Did you know that nursing your newborn can help you get your sexy back? Outside of the occasional embarrassing leakage or hardening of the breasts, the truth is, the benefits of breastfeeding are numerable and include helping to shrink your uterus and burning several hundred calories per day just feeding your little one. The snuggles and bonding time is an added bonus!
Start Strength Training and Cardio
Once you’re feeling up to it, you can up the ante on your post-pregnancy workout routine by incorporating some strength training and cardio. You can walk around the park and do squats, lunges, and shoulder raises for a few minutes to tone your body. For cardio, you can try turning your walks into morning jogs, joining a gym class like Zumba or aerobics (if you can find the time), or taking a mommy and me swim class.

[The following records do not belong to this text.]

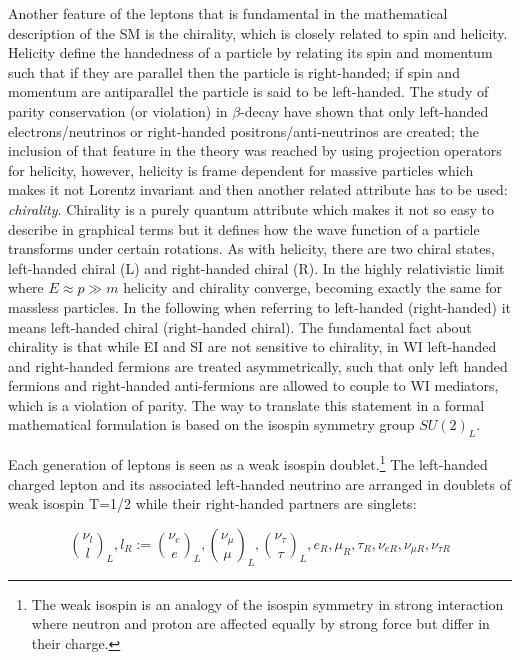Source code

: \noindent Another feature of the leptons that is fundamental in the mathematical description of the SM is the chirality, which is closely related to spin and helicity. Helicity define the handedness of a particle by relating its spin and momentum such that if they are parallel then the particle is right-handed; if spin and momentum are antiparallel the particle is said to be left-handed. The study of parity conservation (or violation) in $\beta$-decay have shown that only left-handed electrons/neutrinos or right-handed positrons/anti-neutrinos are created\cite{goldhaber}; the inclusion of that feature in the theory was reached by using projection operators for helicity, however, helicity is frame dependent for massive particles which makes it not Lorentz invariant and then another related attribute has to be used: \textit{chirality}. Chirality is a purely quantum attribute which makes it not so easy to describe in graphical terms but it defines how the wave function of a particle transforms under certain rotations. As with helicity, there are two chiral states, left-handed chiral (L) and right-handed chiral (R). In the highly relativistic limit where $E\approx p \gg m$ helicity and chirality converge, becoming exactly the same for massless particles.
\noindent In the following when referring to left-handed (right-handed) it means left-handed chiral (right-handed chiral). The fundamental fact about chirality is that while EI and SI are not sensitive to chirality, in WI left-handed and right-handed fermions are treated asymmetrically, such that only left handed fermions and right-handed anti-fermions are allowed to couple to WI mediators, which is a violation of parity. The way to translate this statement in a formal mathematical formulation is based on the isospin symmetry group $SU(2)_L$.   

\noindent Each generation of leptons is seen as a weak isospin doublet.\footnote{The weak isospin is an analogy of the isospin symmetry in strong interaction where neutron and proton are affected equally by strong force but differ in their charge.} The left-handed charged lepton and its associated left-handed neutrino are arranged in doublets of weak isospin T=1/2 while their right-handed partners are singlets:

\begin{equation}
\binom{\nu_l}{l}_L , l_R := \binom{\nu_e}{e}_L , \binom{\nu_\mu}{\mu}_L, \binom{\nu_\tau}{\tau}_L, e_R, \mu_R, \tau_R, \nu_{eR}, \nu_{\mu R}, \nu_{\tau R}
\label{lepton_multiplets}
\end{equation}

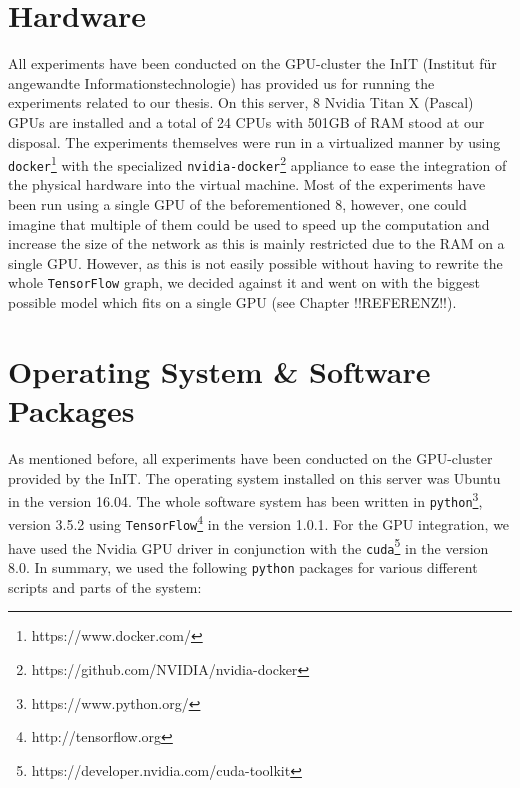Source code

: \section{Hardware}
\label{software_system:hardware}
All experiments have been conducted on the GPU-cluster the InIT (Institut für angewandte Informationstechnologie) has provided us for running the experiments related to our thesis. On this server, 8 Nvidia Titan X (Pascal) GPUs are installed and a total of 24 CPUs with 501GB of RAM stood at our disposal. The experiments themselves were run in a virtualized manner by using \texttt{docker}\footnote{https://www.docker.com/} with the specialized \texttt{nvidia-docker}\footnote{https://github.com/NVIDIA/nvidia-docker} appliance to ease the integration of the physical hardware into the virtual machine. Most of the experiments have been run using a single GPU of the beforementioned 8, however, one could imagine that multiple of them could be used to speed up the computation and increase the size of the network as this is mainly restricted due to the RAM on a single GPU. However, as this is not easily possible without having to rewrite the whole \texttt{TensorFlow} graph, we decided against it and went on with the biggest possible model which fits on a single GPU (see Chapter !!REFERENZ!!).

\section{Operating System \& Software Packages}
\label{software_system:software_packages}
As mentioned before, all experiments have been conducted on the GPU-cluster provided by the InIT. The operating system installed on this server was Ubuntu in the version 16.04. The whole software system has been written in \texttt{python}\footnote{https://www.python.org/}, version 3.5.2 using \texttt{TensorFlow}\footnote{http://tensorflow.org} in the version 1.0.1. For the GPU integration, we have used the Nvidia GPU driver in conjunction with the \texttt{cuda}\footnote{https://developer.nvidia.com/cuda-toolkit} in the version 8.0. In summary, we used the following \texttt{python} packages for various different scripts and parts of the system:

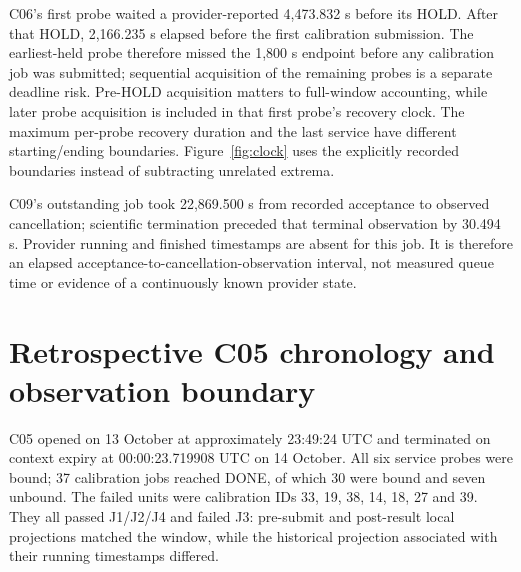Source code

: \documentclass[11pt,a4paper]{article}
\begin{document}
C06's first probe waited a provider-reported 4,473.832 s before its HOLD. After that HOLD, 2,166.235 s elapsed before the first calibration submission. The earliest-held probe therefore missed the 1,800 s endpoint before any calibration job was submitted; sequential acquisition of the remaining probes is a separate deadline risk. Pre-HOLD acquisition matters to full-window accounting, while later probe acquisition is included in that first probe's recovery clock. The maximum per-probe recovery duration and the last service have different starting/ending boundaries. Figure~\ref{fig:clock} uses the explicitly recorded boundaries instead of subtracting unrelated extrema.

C09's outstanding job took 22,869.500 s from recorded acceptance to observed cancellation; scientific termination preceded that terminal observation by 30.494 s. Provider running and finished timestamps are absent for this job. It is therefore an elapsed acceptance-to-cancellation-observation interval, not measured queue time or evidence of a continuously known provider state.

\section{Retrospective C05 chronology and observation boundary}
C05 opened on 13 October at approximately 23:49:24 UTC and terminated on context expiry at 00:00:23.719908 UTC on 14 October. All six service probes were bound; 37 calibration jobs reached DONE, of which 30 were bound and seven unbound. The failed units were calibration IDs 33, 19, 38, 14, 18, 27 and 39. They all passed J1/J2/J4 and failed J3: pre-submit and post-result local projections matched the window, while the historical projection associated with their running timestamps differed.
\end{document}

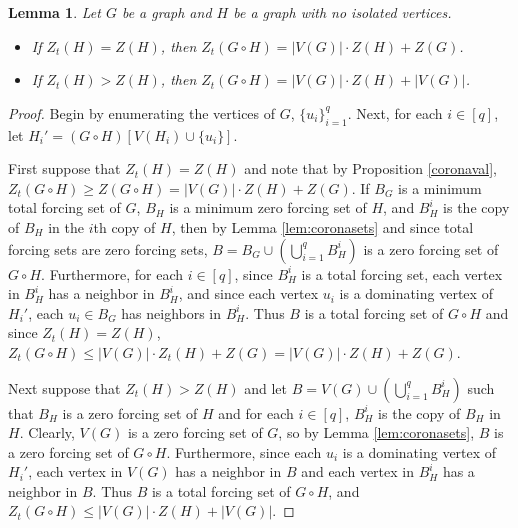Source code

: \documentclass[11pt]{article}
\newtheorem{lem}[thm]{Lemma}
\theoremstyle{definition}
\newcommand{\1}{\vspace{0.1cm}}
\newcommand{\2}{\vspace{0.2cm}}
\newcommand{\3}{\vspace{0.3cm}}
\begin{document}
\begin{lem}\label{totalcoronaval}
Let $G$ be a graph and $H$ be a graph with no isolated vertices.
\begin{itemize}
\item If $Z_t(H)=Z(H)$, then $Z_t(G \circ H)=|V(G)|\cdot Z(H)+Z(G)$.
\item If $Z_t(H)>Z(H)$, then $Z_t(G \circ H)=|V(G)|\cdot Z(H)+|V(G)|$.
\end{itemize}
\end{lem}

\begin{proof}
Begin by enumerating the vertices of $G$, $\{u_i\}_{i=1}^q$.  Next, for each $i \in [q]$, let $H_i'=(G \circ H)[V(H_i) \cup \{u_i\}]$.

First suppose that $Z_t(H)=Z(H)$ and note that by Proposition \ref{coronaval}, $Z_t(G \circ H) \geq Z(G \circ H)=|V(G)| \cdot Z(H)+Z(G)$.  If $B_G$ is a minimum total forcing set of $G$, $B_H$ is a minimum zero forcing set of $H$, and $B_H^i$ is the copy of $B_H$ in the $i$th copy of $H$, then by Lemma \ref{lem:coronasets} and since total forcing sets are zero forcing sets, $B=B_G \cup (\bigcup_{i=1}^q B_H^i)$ is a zero forcing set of $G \circ H$.  Furthermore, for each $i \in [q]$, since $B_H^i$ is a total forcing set, each vertex in $B_H^i$ has a neighbor in $B_H^i$, and since each vertex $u_i$ is a dominating vertex of $H_i'$, each $u_i \in B_G$ has neighbors in $B_H^i$.  Thus $B$ is a total forcing set of $G \circ H$ and since $Z_t(H)=Z(H)$, $Z_t(G \circ H) \leq |V(G)| \cdot Z_t(H)+Z(G)=|V(G)| \cdot Z(H)+Z(G)$.

Next suppose that $Z_t(H)>Z(H)$ and let $B=V(G) \cup \left(\bigcup_{i=1}^{q}B_H^i\right)$ such that $B_H$ is a zero forcing set of $H$ and for each $i \in [q]$, $B_H^i$ is the copy of $B_H$ in $H$.  Clearly, $V(G)$ is a zero forcing set of $G$, so by Lemma \ref{lem:coronasets}, $B$ is a zero forcing set of $G \circ H$.  Furthermore, since each $u_i$ is a dominating vertex of $H_i'$, each vertex in $V(G)$ has a neighbor in $B$ and each vertex in $B_H^i$ has a neighbor in $B$.  Thus $B$ is a total forcing set of $G \circ H$, and $Z_t(G \circ H) \leq |V(G)| \cdot Z(H)+|V(G)|$.  


\end{proof}
\end{document}
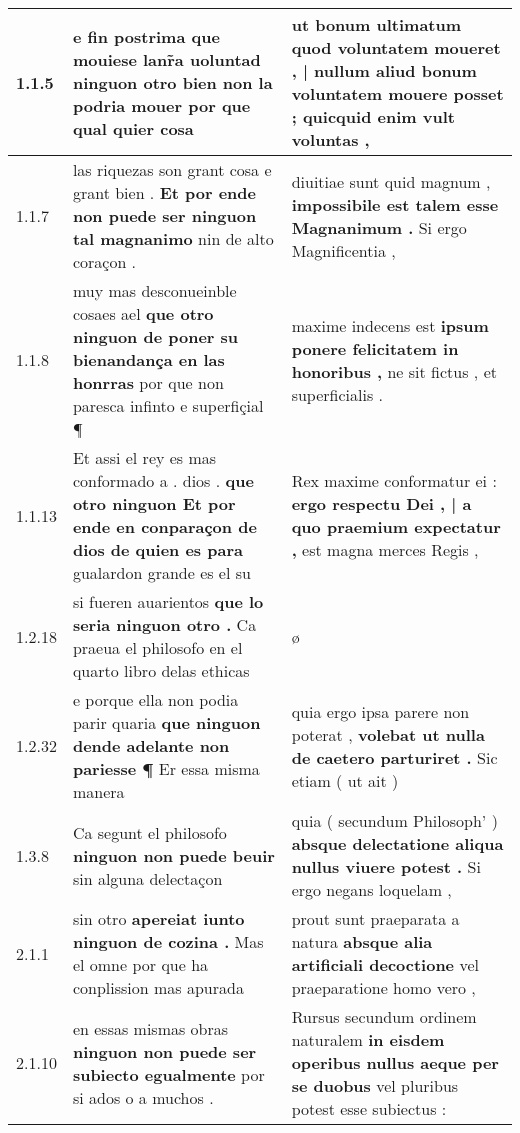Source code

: \begin{tabular}{|p{1cm}|p{6.5cm}|p{6.5cm}|}

\hline
1.1.5 & e fin postrima \textbf{ que mouiese lanr̃a uoluntad ninguon otro bien non la podria mouer } por que qual quier cosa & ut bonum ultimatum \textbf{ quod voluntatem moueret , | nullum aliud bonum voluntatem mouere posset ; } quicquid enim vult voluntas , \\\hline
1.1.7 & las riquezas son grant cosa e grant bien . \textbf{ Et por ende non puede ser ninguon tal magnanimo } nin de alto coraçon . & diuitiae sunt quid magnum , \textbf{ impossibile est talem esse Magnanimum . } Si ergo Magnificentia , \\\hline
1.1.8 & muy mas desconueinble cosaes ael \textbf{ que otro ninguon de poner su bienandança en las honrras } por que non paresca infinto e superfiçial ¶ & maxime indecens est \textbf{ ipsum ponere felicitatem in honoribus , } ne sit fictus , et superficialis . \\\hline
1.1.13 & Et assi el rey es mas conformado a . dios . \textbf{ que otro ninguon Et por ende en conparaçon de dios de quien es para } gualardon grande es el su & Rex maxime conformatur ei : \textbf{ ergo respectu Dei , | a quo praemium expectatur , } est magna merces Regis , \\\hline
1.2.18 & si fueren auarientos \textbf{ que lo seria ninguon otro . } Ca praeua el philosofo en el quarto libro delas ethicas & ø \\\hline
1.2.32 & e porque ella non podia parir quaria \textbf{ que ninguon dende adelante non pariesse ¶ } Er essa misma manera & quia ergo ipsa parere non poterat , \textbf{ volebat ut nulla de caetero parturiret . } Sic etiam ( ut ait ) \\\hline
1.3.8 & Ca segunt el philosofo \textbf{ ninguon non puede beuir } sin alguna delectaçon & quia ( secundum Philosoph’ ) \textbf{ absque delectatione aliqua nullus viuere potest . } Si ergo negans loquelam , \\\hline
2.1.1 & sin otro \textbf{ apereiat iunto ninguon de cozina . } Mas el omne por que ha conplission mas apurada & prout sunt praeparata a natura \textbf{ absque alia artificiali decoctione } vel praeparatione homo vero , \\\hline
2.1.10 & en essas mismas obras \textbf{ ninguon non puede ser subiecto egualmente } por si ados o a muchos . & Rursus secundum ordinem naturalem \textbf{ in eisdem operibus nullus aeque per se duobus } vel pluribus potest esse subiectus : \\\hline

\end{tabular}
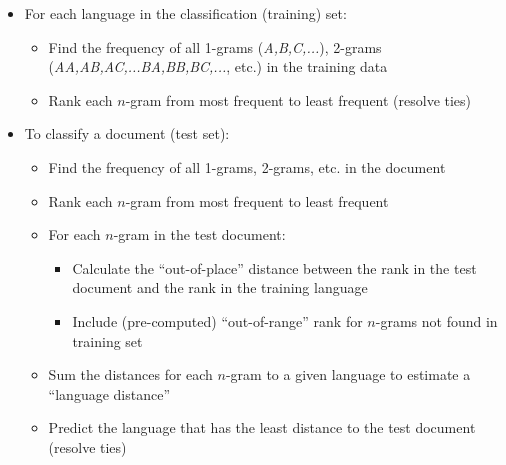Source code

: \documentclass[a4paper,landscape,headrule,footrule,xetex]{foils}
\begin{document}
\begin{itemize}
  \item For each language in the classification (training) set:
  \begin{itemize}
    \item Find the frequency of all 1-grams (\textit{A,B,C,...}),
      2-grams (\textit{AA,AB,AC,...BA,BB,BC,...}, etc.) in the training
      data 
    \item Rank each $n$-gram from most frequent to least frequent (resolve ties)
  \end{itemize}
  
  \newpage

  \item To classify a document (test set):
  \begin{itemize}
    \item Find the frequency of all 1-grams, 2-grams, etc. in the document
    \item Rank each $n$-gram from most frequent to least frequent
    \item For each $n$-gram in the test document:
    \begin{itemize}
      \item Calculate the ``out-of-place'' distance between the rank in
        the test document and the rank in the training language
      \item Include (pre-computed) ``out-of-range'' rank for $n$-grams
        not found in training set
    \end{itemize}
    \item Sum the distances for each $n$-gram to a given language to estimate a ``language distance''
    \item Predict the language that has the least distance to the test document (resolve ties)
  \end{itemize}
\end{itemize}


\end{document}
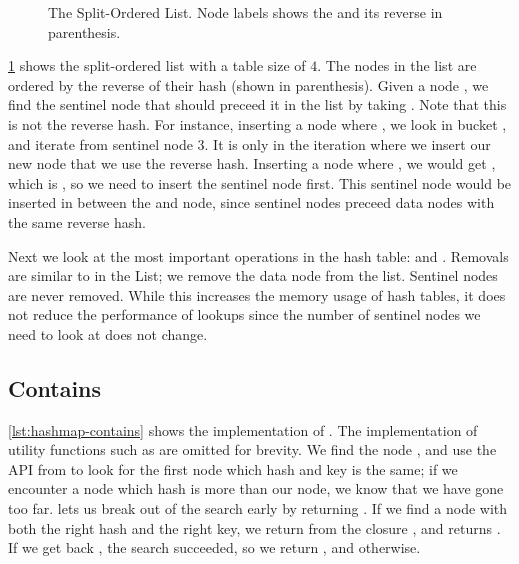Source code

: \begin{figure}[ht]
\centering

\caption{The Split-Ordered List. Node labels shows the  and its reverse in
parenthesis.\label{fig:split-order-list}}
\end{figure}

\cref{fig:split-order-list} shows the split-ordered list with a table size of $4$. The nodes in the
list are ordered by the reverse of their hash (shown in parenthesis). Given a node , we
find the sentinel node that should preceed it in the list by taking .
Note that this is not the reverse hash. For instance, inserting a node where ,
we look in bucket , and iterate from sentinel node 3. It is only in the iteration
where we insert our new node that we use the reverse hash.  Inserting a node where , we would get , which is , so we need to insert the sentinel node
first. This sentinel node would be inserted in between the  and  node, since
sentinel nodes preceed data nodes with the same reverse hash.

Next we look at the most important operations in the hash table:  and .
Removals are similar to in the List; we remove the data node from the list. Sentinel nodes are
never removed. While this increases the memory usage of hash tables, it does not reduce the
performance of lookups since the number of sentinel nodes we need to look at does not change.

\subsection{Contains}

\cref{lst:hashmap-contains} shows the implementation of . The
implementation of utility functions such as  are omitted for brevity.  We
find the  node , and use the  API from 
 to look for the first node which hash and key is the same; if we encounter a node
which hash is more than our node, we know that we have gone too far. 
lets us break out of the search early by returning  . If we find a node
with both the right hash and the right key, we return  from the
closure , and  returns . If we get back , the
search succeeded, so we return , and  otherwise.



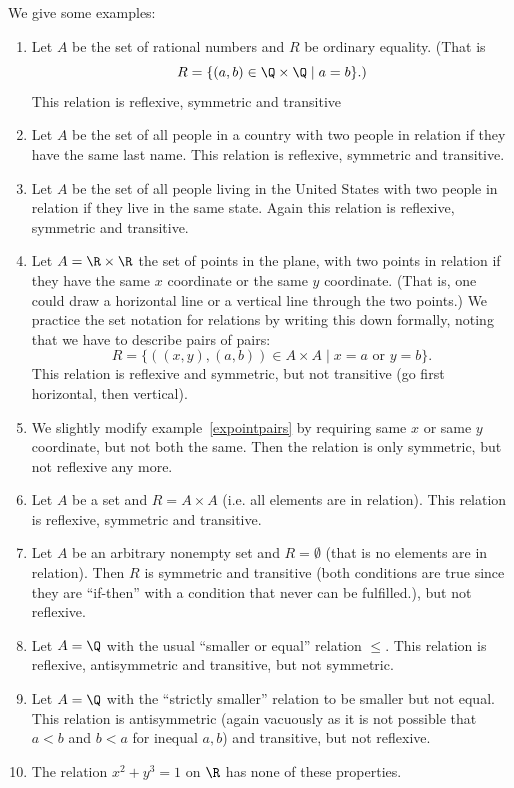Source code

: We give some examples: 
\begin{enumerate}
\item
Let $A$ be the set of rational numbers and $R$ be ordinary equality. (That is 
\[
R=\{(a,b)\in\Q\times\Q\mid a=b\}.)
\]
This relation is reflexive, symmetric and transitive
\item
Let $A$ be the set of all people in a country with two people in relation if they have
the same last name. This relation is reflexive, symmetric and transitive.
\item
Let $A$ be the set of all people living in the United
States with two people in
relation if they live in the same state. Again this relation is reflexive, symmetric and
transitive.
\item
\label{expointpairs}
Let $A=\R\times\R$ the set of points in the plane, with two points in relation
if they have the same $x$ coordinate or the same $y$ coordinate. (That is, one could
draw a horizontal line or a vertical line through the two points.)
We practice the set notation for relations by writing this down formally, noting that
we have to describe pairs of pairs:
\[
R=\{((x,y),(a,b))\in A\times A\mid x=a \mbox{\ or\ }y=b\}.
\]
This relation is reflexive and symmetric, but not transitive (go first horizontal, then
vertical).
\item
We slightly modify example~\ref{expointpairs} by requiring same $x$ or same $y$
coordinate, but not both the same. Then the relation is only symmetric, but not
reflexive any more.
\item
Let $A$ be a set and $R=A\times A$ (i.e. all elements are in relation). This relation
is reflexive, symmetric and transitive.
\item
Let $A$ be an arbitrary nonempty set and $R=\emptyset$ (that is no elements
are in relation). Then $R$ is symmetric and transitive (both conditions are
true since they are ``if-then'' with a condition that
never can be fulfilled.), but not reflexive.
\item Let $A=\Q$ with the usual ``smaller or equal'' relation $\le$. This relation is
reflexive, antisymmetric and transitive, but not symmetric.
\item Let $A=\Q$ with the ``strictly smaller'' relation to be smaller but not equal. 
This relation is antisymmetric (again vacuously as it is not possible that $a<b$ and
$b<a$ for inequal $a,b$) and transitive, but not reflexive.
\item The relation $x^2+y^3=1$ on $\R$ has none of these properties.
\end{enumerate}


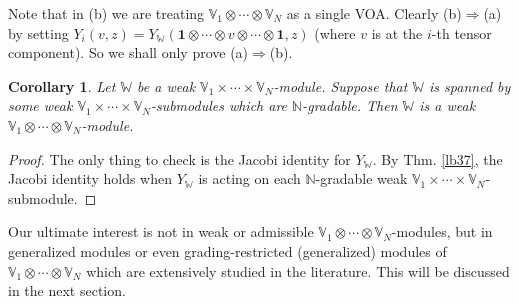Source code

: \documentclass[11pt,b5paper,notitlepage]{article}
\theoremstyle{definition}
\newtheorem{rem}[df]{Remark}
\theoremstyle{plain}
\newtheorem{co}[df]{Corollary}
\newcommand{\wtd}{\widetilde}
\newcommand{\id}{\mathbf{1}}
\newcommand{\Vbb}{\mathbb V}
\newcommand{\Wbb}{\mathbb W}
\newcommand{\Nbb}{\mathbb N}
\newcommand{\<}{\left\langle}
\renewcommand{\>}{\right\rangle}
\numberwithin{equation}{subsection}
\begin{document}
Note that in (b) we are treating $\Vbb_1\otimes\cdots\otimes\Vbb_N$ as a single VOA. Clearly (b)$\Rightarrow$(a) by  setting $Y_i(v,z)=Y_\Wbb(\id\otimes\cdots\otimes v\otimes\cdots\otimes\id,z)$ (where $v$ is at the $i$-th tensor component). So we shall only prove (a)$\Rightarrow$(b). 




\begin{comment}
\begin{rem}\label{lb36}
A weak $\Vbb_1\otimes\cdots\otimes\Vbb_N$-module is clearly a weak $\Vbb_1\times\cdots\times\Vbb_N$-module. The converse is not known. Thus, even if one only wants to construct a weak $\Vbb_1\times\cdots\times\Vbb_N$-module using mutually commuting vertex operators for $\Vbb_1,\dots,\Vbb_N$, one needs a grading operator $\wtd L(0)$, or $\wtd L_1(0),\dots,\wtd L_N(0)$. We will address this issue in Sec. \ref{lb35}.
\end{rem}
\end{comment}

\begin{comment}
\begin{co}
Suppose that $\Wbb$ is a finitely-admissible $\Vbb_1\times\cdots\times\Vbb_N$-module. Then $\Wbb$ is a finitely-admissible $\Vbb_1\otimes\cdots\otimes\Vbb_N$-module.
\end{co}


\begin{proof}
This follows immediately from Thm. \ref{lb37}.
\end{proof}
\end{comment}







\begin{co}\label{lb38}
Let $\Wbb$ be a weak $\Vbb_1\times\cdots\times\Vbb_N$-module. Suppose that $\Wbb$ is spanned by some weak  $\Vbb_1\times\cdots\times\Vbb_N$-submodules which are $\Nbb$-gradable. Then $\Wbb$ is a weak $\Vbb_1\otimes\cdots\otimes\Vbb_N$-module.
\end{co}

\begin{proof}
The only thing to check is the Jacobi identity for $Y_\Wbb$. By Thm. \ref{lb37}, the Jacobi identity holds when $Y_\Wbb$ is acting on each $\Nbb$-gradable weak $\Vbb_1\times\cdots\times\Vbb_N$-submodule.
\end{proof}

Our ultimate interest is not in weak or admissible $\Vbb_1\otimes\cdots\otimes\Vbb_N$-modules, but in generalized modules or even grading-restricted (generalized) modules of $\Vbb_1\otimes\cdots\otimes\Vbb_N$ which are extensively studied in the literature. This will be discussed in the next section.
\end{document}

Don’t Slack on Food Choices
If you think that delivering your baby entitles you to start indulging in a bunch of junk you shouldn’t have, think again. If you’re going to get back to your pre-pregnancy weight, you’re going to need to be mindful of what you’re eating.
Connect with Other Moms
For many women, although they want to get back in shape, they lack the motivation to do so. Having a baby can not only put a lot of physical strain on you, but emotional strain as well. To get the emotional support and accountability you need, consider linking up with other women who’ve just had babies. You can meet at the park, join a gym together, or even share healthy recipes and mom tips to make parenting easier.